ROBERT SIEGEL, HOST:
Perhaps you know what these artworks have in common: Van Gogh's "Portrait of the Postman Roulin," his ample beard falling in two symmetric lobes over the collar of his navy blue uniform; Brueghel the Elder's "Wedding Dance," in which some of the exuberant contact seems to go beyond dancing; Diego Rivera's fresco of workers on an assembly line: Detroit Industry, South Wall.
Well, Detroit is the tip off here. They're all part of the Detroit Institute of Arts' collection. The city of Detroit actually owns the collection and since the city is broke and at least $15 billion underwater, the proposal was inevitable. The city's emergency manager, Kevyn Orr, is charged with balancing the city's books. So, what about selling the collection?
Well, joining us now to talk about it is John Gallagher, reporter for the Detroit Free Press. Welcome to the program.
JOHN GALLAGHER: Hi, Robert.
SIEGEL: Kevyn Orr has floated of some possibility of selling artwork. Can he legally do that?
GALLAGHER: Under some circumstances, he can. He can't just sell it off piecemeal. But if he puts the city into bankruptcy, into Chapter Nine, or if he comes up with a comprehensive plan for straightening out the city's books, he would be allowed to cancel contracts and alter other arrangements. And in those conditions he could sell some of the artwork.
SIEGEL: Well, let's assume that these are assets of the city and they might figure, hypothetically, in some bankruptcy settlement. How much is the collection supposed to be worth?
GALLAGHER: Well, we took a look at just 10 well-known works, some of which you mentioned there, and came up with, you know, 50 to $100 million each. So there seems little doubt that you're talking in the billions of dollars, if you talk the collection at large.
SIEGEL: How has the city of Detroit and, for that matter, the museum responded to this?
GALLAGHER: Well, general outrage I think would be the right way to put it. The museum officials naturally are fairly horrified. You know, the DIA is one of the glories of the city of Detroit and has been for decades.

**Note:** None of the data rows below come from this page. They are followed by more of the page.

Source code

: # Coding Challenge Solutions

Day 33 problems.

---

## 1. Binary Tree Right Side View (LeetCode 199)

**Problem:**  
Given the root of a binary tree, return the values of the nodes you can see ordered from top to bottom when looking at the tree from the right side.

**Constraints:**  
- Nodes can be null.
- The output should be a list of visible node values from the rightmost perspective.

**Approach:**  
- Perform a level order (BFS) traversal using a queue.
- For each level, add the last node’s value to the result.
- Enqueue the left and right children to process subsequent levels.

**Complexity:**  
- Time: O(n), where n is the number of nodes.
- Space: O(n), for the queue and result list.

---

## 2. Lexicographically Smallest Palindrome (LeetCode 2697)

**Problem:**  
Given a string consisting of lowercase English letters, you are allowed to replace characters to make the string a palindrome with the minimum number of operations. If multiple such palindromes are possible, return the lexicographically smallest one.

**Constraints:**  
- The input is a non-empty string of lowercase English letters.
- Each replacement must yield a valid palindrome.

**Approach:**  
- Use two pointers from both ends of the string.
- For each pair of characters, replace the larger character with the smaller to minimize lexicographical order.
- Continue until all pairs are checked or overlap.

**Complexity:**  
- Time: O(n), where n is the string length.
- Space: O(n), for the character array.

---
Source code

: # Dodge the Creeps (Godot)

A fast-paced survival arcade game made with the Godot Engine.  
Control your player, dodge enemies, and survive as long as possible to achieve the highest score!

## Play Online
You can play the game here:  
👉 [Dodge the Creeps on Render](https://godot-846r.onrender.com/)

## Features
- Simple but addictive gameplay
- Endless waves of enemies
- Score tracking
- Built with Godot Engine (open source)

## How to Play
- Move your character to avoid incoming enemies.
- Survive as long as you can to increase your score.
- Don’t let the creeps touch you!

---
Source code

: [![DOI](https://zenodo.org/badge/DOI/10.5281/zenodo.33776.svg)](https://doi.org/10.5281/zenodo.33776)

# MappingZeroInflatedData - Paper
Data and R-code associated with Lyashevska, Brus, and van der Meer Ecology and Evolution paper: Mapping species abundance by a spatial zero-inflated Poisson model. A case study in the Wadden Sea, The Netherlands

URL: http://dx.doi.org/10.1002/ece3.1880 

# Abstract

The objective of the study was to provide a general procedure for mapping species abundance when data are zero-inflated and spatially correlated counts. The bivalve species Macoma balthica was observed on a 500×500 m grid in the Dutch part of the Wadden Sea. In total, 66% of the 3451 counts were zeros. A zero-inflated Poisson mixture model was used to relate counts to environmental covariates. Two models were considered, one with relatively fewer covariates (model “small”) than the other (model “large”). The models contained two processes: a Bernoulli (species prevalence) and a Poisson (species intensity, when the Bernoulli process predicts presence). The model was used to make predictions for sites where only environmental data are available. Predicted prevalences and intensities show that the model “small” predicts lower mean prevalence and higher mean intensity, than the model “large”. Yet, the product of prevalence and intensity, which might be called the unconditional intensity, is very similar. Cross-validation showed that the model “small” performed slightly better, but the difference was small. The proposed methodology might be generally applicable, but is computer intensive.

And this would create a lot of blowback if he tried to go down this route.
SIEGEL: I gather, though, that some municipal employees have voiced the argument that, you know, better to part with a 150-year-old Van Gogh than to eliminate a hundred jobs, say.
GALLAGHER: Right, and most of the money that city owes is in the form of unfunded pension funds obligations and health care obligations for city workers and retirees. You know, you're talking about breaking promises and the question is, do you want to do that, or would you rather depart with a few choice paintings and raise a couple hundred million dollars, which would not go very far, to filling the city's budget gaps but it would be a symbolic gesture to show that everybody is contributing.

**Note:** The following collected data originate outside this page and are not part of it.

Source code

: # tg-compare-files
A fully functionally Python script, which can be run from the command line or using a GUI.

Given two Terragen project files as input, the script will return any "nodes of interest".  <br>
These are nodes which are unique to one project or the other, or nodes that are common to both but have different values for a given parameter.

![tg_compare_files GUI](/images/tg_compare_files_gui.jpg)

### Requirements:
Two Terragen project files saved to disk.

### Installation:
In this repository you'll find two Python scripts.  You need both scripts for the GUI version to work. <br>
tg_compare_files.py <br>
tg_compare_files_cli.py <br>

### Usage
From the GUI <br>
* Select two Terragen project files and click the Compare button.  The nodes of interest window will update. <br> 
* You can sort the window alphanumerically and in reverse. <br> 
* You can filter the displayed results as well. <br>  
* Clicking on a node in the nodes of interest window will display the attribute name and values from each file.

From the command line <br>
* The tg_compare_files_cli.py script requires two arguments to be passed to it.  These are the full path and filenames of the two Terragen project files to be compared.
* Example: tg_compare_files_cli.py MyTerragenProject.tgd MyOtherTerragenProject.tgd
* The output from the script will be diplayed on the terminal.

SIEGEL: Is this very unusual for a city to actually own the collection in its big art museum?
GALLAGHER: Yes, and it's a legacy of the 1920s in Detroit, when the young automotive industry was generating so much money that the city of Detroit was able to not only build one of the great museum buildings in the country, but stock it with some of the great artwork in the world. And, of course, then all the great families in Detroit have donated artwork and money over the years; the Fords, the Dodgers, the Chryslers, so that the DIA now has certainly a top 10 collection, if not a top five collection in the United States.
SIEGEL: I noticed that the Diego Rivera mural that I mentioned was a gift of Edsel Ford. When somebody makes a gift like that, is it understood that the, as you say in Detroit, the DIA - elsewhere that's of course the Defense Intelligence Agency - the Detroit Institute of Arts is free to sell it, if need be?

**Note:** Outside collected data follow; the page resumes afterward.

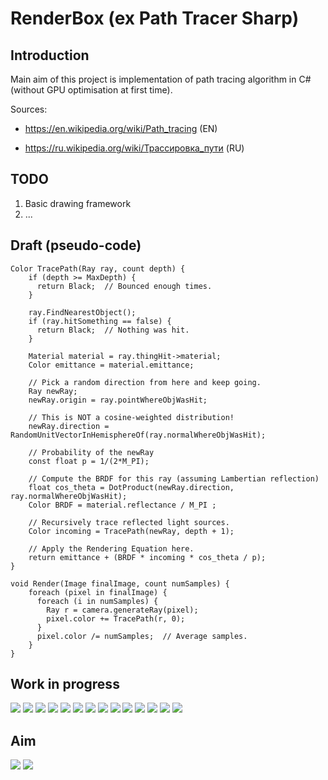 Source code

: # RenderBox (ex Path Tracer Sharp)

## Introduction

Main aim of this project is implementation of path tracing algorithm in C# (without GPU optimisation at first time).

Sources:

* https://en.wikipedia.org/wiki/Path_tracing (EN)

* https://ru.wikipedia.org/wiki/Трассировка_пути (RU)

## TODO

1. Basic drawing framework
2. ...

## Draft (pseudo-code)

	Color TracePath(Ray ray, count depth) {
		if (depth >= MaxDepth) {
		  return Black;  // Bounced enough times.
		}

		ray.FindNearestObject();
		if (ray.hitSomething == false) {
		  return Black;  // Nothing was hit.
		}

		Material material = ray.thingHit->material;
		Color emittance = material.emittance;

		// Pick a random direction from here and keep going.
		Ray newRay;
		newRay.origin = ray.pointWhereObjWasHit;

		// This is NOT a cosine-weighted distribution!
		newRay.direction = RandomUnitVectorInHemisphereOf(ray.normalWhereObjWasHit);

		// Probability of the newRay
		const float p = 1/(2*M_PI);

		// Compute the BRDF for this ray (assuming Lambertian reflection)
		float cos_theta = DotProduct(newRay.direction, ray.normalWhereObjWasHit);
		Color BRDF = material.reflectance / M_PI ;

		// Recursively trace reflected light sources.
		Color incoming = TracePath(newRay, depth + 1);

		// Apply the Rendering Equation here.
		return emittance + (BRDF * incoming * cos_theta / p);
	}

	void Render(Image finalImage, count numSamples) {
		foreach (pixel in finalImage) {
		  foreach (i in numSamples) {
			Ray r = camera.generateRay(pixel);
			pixel.color += TracePath(r, 0);
		  }
		  pixel.color /= numSamples;  // Average samples.
		}
	}
	
## Work in progress

![](.media/1.jpg)
![](.media/2.jpg)
![](.media/3.jpg)
![](.media/4.jpg)
![](.media/5.jpg)
![](.media/6.jpg)
![](.media/7.jpg)
![](.media/8.jpg)
![](.media/9.jpg)
![](.media/10.jpg)
![](.media/11.jpg)
![](.media/12.jpg)
![](.media/13.png)
![](.media/14.png)

## Aim

![](.media/aim_1.png)
![](.media/aim_2.png)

GALLAGHER: A lot of the artwork in the DIA is protected by the deeds of gifts that donors gave over the years, over the decades where they would give a painting with the understanding that it would stay in the DIA collection. So that artwork is probably protected. But the city of Detroit itself purchased a lot of this artwork in the early years of the 20th century and that artwork would be vulnerable to a sale.
SIEGEL: It would be unlikely, though, for someone to give a Bernini sculpture to the museum and say, it's for display unless you to build a firehouse, you might want to sell it instead of for that purpose.
GALLAGHER: Right, exactly. And, you know, one of the issues here is that donors would be unlikely to give to the museum in the future if they knew that the museum or the city could turn around and sell more artwork. This has a lot of implications for the DIA and I think the museum world in general.
SIEGEL: Well, John Gallagher, thanks a lot for talking with us about it today.
GALLAGHER: Anytime, Robert. Thank you
SIEGEL: That's reporter John Gallagher of the Detroit Free Press.